Tim Barber explains why Hermès and Cartier, two French brands with contrasting watchmaking histories, are enjoying periods of rich creativity
For all that Hermès – supplier of handbags and leather goods to the super-rich and silk ties to bankers (back when ties were a thing ) – is a colossus of the luxury world, in watches it has remained something of a challenger brand.
But the challenge is gathering serious pace. Last year, according to Morgan Stanley, Hermès entered the Swiss watch industry’s top 20 ranking of brands by sales, leapfrogging established players such as Piaget, Blancpain and Bulgari – and the only way is up.

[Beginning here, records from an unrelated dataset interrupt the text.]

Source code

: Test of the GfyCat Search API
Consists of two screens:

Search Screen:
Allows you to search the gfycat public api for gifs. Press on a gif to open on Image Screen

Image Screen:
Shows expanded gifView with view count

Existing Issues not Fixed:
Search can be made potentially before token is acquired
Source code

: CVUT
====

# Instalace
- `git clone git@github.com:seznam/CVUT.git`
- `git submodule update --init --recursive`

According to first-half financials for this year, its watch sales have risen a whopping 55 per cent on 2021, becoming by far the company’s fastest-growing category.
And well it should be. Not only are the Parisian company’s watches suffused with the kind of offbeat, distinctly non-Swiss esprit that characterises its other products, they also compete on a level footing with established names in terms of technical finesse and execution.

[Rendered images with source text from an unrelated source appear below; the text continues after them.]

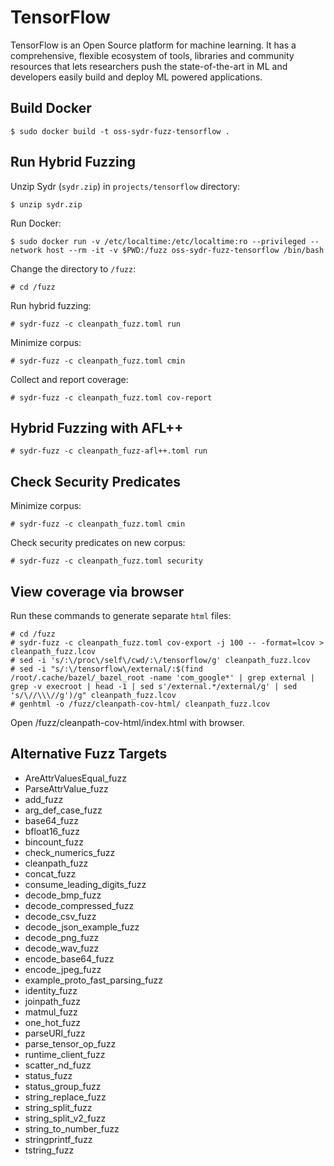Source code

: # TensorFlow

TensorFlow is an Open Source platform for machine learning. It has a comprehensive, flexible ecosystem of tools, libraries and community resources that lets researchers push the state-of-the-art in ML and developers easily build and deploy ML powered applications.

## Build Docker

    $ sudo docker build -t oss-sydr-fuzz-tensorflow .

## Run Hybrid Fuzzing

Unzip Sydr (`sydr.zip`) in `projects/tensorflow` directory:

    $ unzip sydr.zip

Run Docker:

    $ sudo docker run -v /etc/localtime:/etc/localtime:ro --privileged --network host --rm -it -v $PWD:/fuzz oss-sydr-fuzz-tensorflow /bin/bash

Change the directory to `/fuzz`:

    # cd /fuzz

Run hybrid fuzzing:

    # sydr-fuzz -c cleanpath_fuzz.toml run

Minimize corpus:

    # sydr-fuzz -c cleanpath_fuzz.toml cmin

Collect and report coverage:

    # sydr-fuzz -c cleanpath_fuzz.toml cov-report

## Hybrid Fuzzing with AFL++

    # sydr-fuzz -c cleanpath_fuzz-afl++.toml run

## Check Security Predicates

Minimize corpus:

    # sydr-fuzz -c cleanpath_fuzz.toml cmin

Check security predicates on new corpus:

    # sydr-fuzz -c cleanpath_fuzz.toml security

## View coverage via browser

Run these commands to generate separate `html` files:

    # cd /fuzz
    # sydr-fuzz -c cleanpath_fuzz.toml cov-export -j 100 -- -format=lcov > cleanpath_fuzz.lcov
    # sed -i 's/:\/proc\/self\/cwd/:\/tensorflow/g' cleanpath_fuzz.lcov
    # sed -i "s/:\/tensorflow\/external/:$(find /root/.cache/bazel/_bazel_root -name 'com_google*' | grep external | grep -v execroot | head -1 | sed s'/external.*/external/g' | sed 's/\//\\\//g')/g" cleanpath_fuzz.lcov
    # genhtml -o /fuzz/cleanpath-cov-html/ cleanpath_fuzz.lcov

Open /fuzz/cleanpath-cov-html/index.html with browser.

## Alternative Fuzz Targets

* AreAttrValuesEqual_fuzz
* ParseAttrValue_fuzz
* add_fuzz
* arg_def_case_fuzz
* base64_fuzz
* bfloat16_fuzz
* bincount_fuzz
* check_numerics_fuzz
* cleanpath_fuzz
* concat_fuzz
* consume_leading_digits_fuzz
* decode_bmp_fuzz
* decode_compressed_fuzz
* decode_csv_fuzz
* decode_json_example_fuzz
* decode_png_fuzz
* decode_wav_fuzz
* encode_base64_fuzz
* encode_jpeg_fuzz
* example_proto_fast_parsing_fuzz
* identity_fuzz
* joinpath_fuzz
* matmul_fuzz
* one_hot_fuzz
* parseURI_fuzz
* parse_tensor_op_fuzz
* runtime_client_fuzz
* scatter_nd_fuzz
* status_fuzz
* status_group_fuzz
* string_replace_fuzz
* string_split_fuzz
* string_split_v2_fuzz
* string_to_number_fuzz
* stringprintf_fuzz
* tstring_fuzz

That’s the result of heavy investments Hermès made in its Switzerland-based watch operations a decade ago and more, bringing the making of movements, dials and cases largely in-house.
It has gradually built up its competency, capacity and quality since then, while going through a creative blossoming. A couple of recent models sum up the particular Hermès charm when it comes to watches.
H08: ‘A true sports watch’
The H08 is the brand’s entry into the modish genre of sports-luxe watches, a category so overrun with derivative offerings that originality is rare.
Hermès, however, pulls it off with a design based around an unusual case-shape, like a softened, almost cornerless square, which is replicated in the groovy, esoteric typeface of the numerals.
It has the full-fat impact of a true sports watch, the attention to surface and form of a considered luxury piece, and an air of unconventionality that is Hermès through and through.
The mesmerising process behind the Hermès HO8:
I fell for the H08 when it was launched last year in steel, but it was this year’s version in blued titanium that made me lustful when I tried it on.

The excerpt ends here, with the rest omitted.